Warren Buffett, who took giant stakes in the four biggest U.S. airlines after years of criticizing the industry, said he could make “a fair amount” on the investment if carriers keep a stronger grip on fares.
The airlines are filling more of their seats than before, and labor relations have improved, the billionaire investor said Saturday. The question is whether the companies can avoid debilitating price wars after a wave of bankruptcies and mergers left fewer major competitors.
“It is no cinch that the industry will have some more pricing sensibility in the next 10 years than they had in the last 100 years, but the conditions have improved for that,” Buffett said at the annual meeting of his Berkshire Hathaway Inc. in Omaha, Nebraska. “It’s a fiercely competitive industry and the question is whether it’s a suicidally competitive industry, which it used to be.”
Buffett’s comments underscored his bet that airline consolidation will end the boom-and-bust cycle that had led Berkshire to avoid the sector.
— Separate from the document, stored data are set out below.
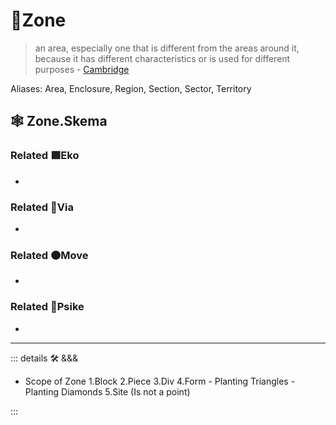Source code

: # 🔻<via>Zone</via>

> an area, especially one that is different from the areas around it, because it has different characteristics or is used for different purposes - [Cambridge](https://dictionary.cambridge.org/dictionary/english/zone)

Aliases: Area, Enclosure, Region, Section, Sector, Territory

## 🕸 Zone.Skema

### Related 🟩<eko>Eko</eko>

-

### Related 🔻<via>Via</via>

-

### Related 🟠<move>Move</move>

-

### Related 💜<psike>Psike</psike>

-

---

<!-- =================================================== -->
<!-- =================================================== -->
<!-- =================================================== -->
<!-- =================================================== -->
<!-- =================================================== -->
::: details 🛠 <dev>&&&</dev>

- Scope of Zone
    1.Block
    2.Piece
    3.Div
    4.Form
        - Planting Triangles
        - Planting Diamonds
    5.Site (Is not a point)

:::
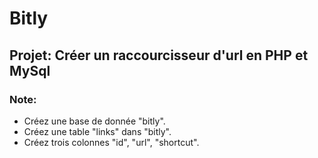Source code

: # Bitly

## Projet: Créer un raccourcisseur d'url en PHP et MySql

### Note:

- Créez une base de donnée "bitly".
- Créez une table "links" dans "bitly".
- Créez trois colonnes "id", "url", "shortcut".
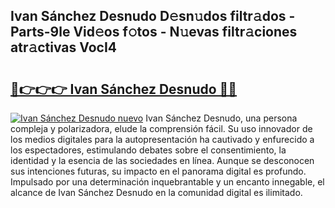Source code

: ## Ivan Sánchez Desnudo D𝚎sn𝚞dos filtr𝚊dos - Parts-9le Vid𝚎os f𝚘tos - N𝚞evas filtr𝚊ciones atr𝚊ctivas VocI4

# <h2><a href="http://mb3u3u.tromn.icu/?c=Ivan+S%c3%a1nchez+Desnudo">🔗👉👉👉 Ivan Sánchez Desnudo 🔗🔗</a></h2>

[![Ivan Sánchez Desnudo nuevo](https://i.imgur.com/pEAQMta.gif)](http://mb3u3u.tromn.icu/?c=Ivan+S%c3%a1nchez+Desnudo)
Ivan Sánchez Desnudo, una persona compleja y polarizadora, elude la comprensión fácil. Su uso innovador de los medios digitales para la autopresentación ha cautivado y enfurecido a los espectadores, estimulando debates sobre el consentimiento, la identidad y la esencia de las sociedades en línea. Aunque se desconocen sus intenciones futuras, su impacto en el panorama digital es profundo. Impulsado por una determinación inquebrantable y un encanto innegable, el alcance de Ivan Sánchez Desnudo en la comunidad digital es ilimitado.
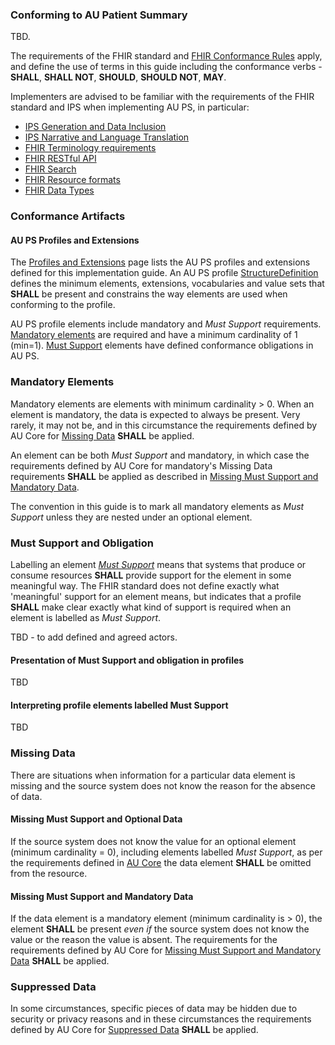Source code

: ### Conforming to AU Patient Summary

TBD.

The requirements of the FHIR standard and [FHIR Conformance Rules](http://hl7.org/fhir/conformance-rules.html) apply, and define the use of terms in this guide including the conformance verbs - **SHALL**, **SHALL NOT**, **SHOULD**, **SHOULD NOT**, **MAY**.

Implementers are advised to be familiar with the requirements of the FHIR standard and IPS when implementing AU PS, in particular:
- [IPS Generation and Data Inclusion](https://build.fhir.org/ig/HL7/fhir-ips/Generation-and-Data-Inclusion.html#generation-and-data-inclusion)
- [IPS Narrative and Language Translation](https://build.fhir.org/ig/HL7/fhir-ips/Design-Conventions.html#narrative-and-language-translation)
- [FHIR Terminology requirements](http://hl7.org/fhir/R4/terminologies.html)
- [FHIR RESTful API](http://hl7.org/fhir/R4/http.html) 
- [FHIR Search](http://hl7.org/fhir/R4/search.html)
- [FHIR Resource formats](http://hl7.org/fhir/R4/resource.html)
- [FHIR Data Types](http://hl7.org/fhir/R4/datatypes.html)

### Conformance Artifacts

#### AU PS Profiles and Extensions
The [Profiles and Extensions](profiles-and-extensions.html) page lists the AU PS profiles and extensions defined for this implementation guide. An AU PS profile [StructureDefinition](http://hl7.org/fhir/R4/structuredefinition.html) defines the minimum elements, extensions, vocabularies and value sets that **SHALL** be present and constrains the way elements are used when conforming to the profile.

AU PS profile elements include mandatory and *Must Support* requirements. [Mandatory elements](#mandatory-elements) are required and have a minimum cardinality of 1 (min=1). [Must Support](#must-support-and-obligation) elements have defined conformance obligations in AU PS.

### Mandatory Elements
Mandatory elements are elements with minimum cardinality > 0. When an element is mandatory, the data is expected to always be present. Very rarely, it may not be, and in this circumstance the requirements defined by AU Core for [Missing Data](https://build.fhir.org/ig/hl7au/au-fhir-core/general-requirements.html#missing-data) **SHALL** be applied. 

An element can be both *Must Support* and mandatory, in which case the requirements defined by AU Core for mandatory's Missing Data requirements **SHALL** be applied as described in [Missing Must Support and Mandatory Data](https://build.fhir.org/ig/hl7au/au-fhir-core/general-requirements.html#missing-must-support-and-mandatory-data).

The convention in this guide is to mark all mandatory elements as *Must Support* unless they are nested under an optional element.

### Must Support and Obligation
Labelling an element *[Must Support](https://www.hl7.org/fhir/conformance-rules.html#mustSupport)* means that systems that produce or consume resources **SHALL** provide support for the element in some meaningful way. The FHIR standard does not define exactly what 'meaningful' support for an element means, but indicates that a profile **SHALL** make clear exactly what kind of support is required when an element is labelled as *Must Support*.

TBD - to add defined and agreed actors.

#### Presentation of Must Support and obligation in profiles
TBD

#### Interpreting profile elements labelled Must Support
TBD

### Missing Data

There are situations when information for a particular data element is missing and the source system does not know the reason for the absence of data. 

#### Missing Must Support and Optional Data

If the source system does not know the value for an optional element (minimum cardinality = 0), including elements labelled *Must Support*, as per the requirements defined in [AU Core](https://build.fhir.org/ig/hl7au/au-fhir-core/general-requirements.html#missing-must-support-and-optional-data) the data element **SHALL** be omitted from the resource.  

#### Missing Must Support and Mandatory Data

If the data element is a mandatory element (minimum cardinality is > 0), the element **SHALL** be present *even if* the source system does not know the value or the reason the value is absent. The requirements for the requirements defined by AU Core for [Missing Must Support and Mandatory Data](https://build.fhir.org/ig/hl7au/au-fhir-core/general-requirements.html#missing-must-support-and-mandatory-data) **SHALL** be applied.

### Suppressed Data
In some circumstances, specific pieces of data may be hidden due to security or privacy reasons and in these circumstances the requirements defined by AU Core for [Suppressed Data](https://build.fhir.org/ig/hl7au/au-fhir-core/general-requirements.html#suppressed-data) **SHALL** be applied.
The company, which disclosed its investments in the industry in November, is the No. 1 shareholder in Delta Air Lines Inc. and United Continental Holdings Inc., and among the top investors in American Airlines Group Inc. and Southwest Airlines Co.
Pricing Rebound
There are signs the carriers are increasing their sway over fares despite competing with each other and with discount carriers such as Spirit Airlines Inc. Delta, United and Southwest each project that a closely watched gauge of pricing power will be positive this quarter for the first time since a fare war roiled the domestic market in 2015. American has led the turnaround in the measurement, known as revenue for each seat flown a mile, forecasting its third straight gain in the current quarter.
Delta’s revenue outlook helped fuel an airline rally this week, pushing a Bloomberg index of U.S. carriers to a small year-to-date gain after it advanced more than 40 percent in the second half of 2016. Buffett’s investments in Delta, American and United were made between June 30 and Sept. 30 of last year, followed by the Southwest bet.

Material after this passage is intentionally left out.